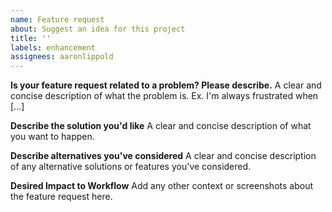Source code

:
```yaml
---
name: Feature request
about: Suggest an idea for this project
title: ''
labels: enhancement
assignees: aaronlippold
---
```


**Is your feature request related to a problem? Please describe.**
A clear and concise description of what the problem is. Ex. I'm always frustrated when [...]

**Describe the solution you'd like**
A clear and concise description of what you want to happen.

**Describe alternatives you've considered**
A clear and concise description of any alternative solutions or features you've considered.

**Desired Impact to Workflow**
Add any other context or screenshots about the feature request here.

YOUR ASSIGNMENT> When a line among the entries above contains "clear", copy it.

PROBLEM SOLUTION>
A clear and concise description of what the problem is. Ex. I'm always frustrated when [...]
A clear and concise description of what you want to happen.
A clear and concise description of any alternative solutions or features you've considered.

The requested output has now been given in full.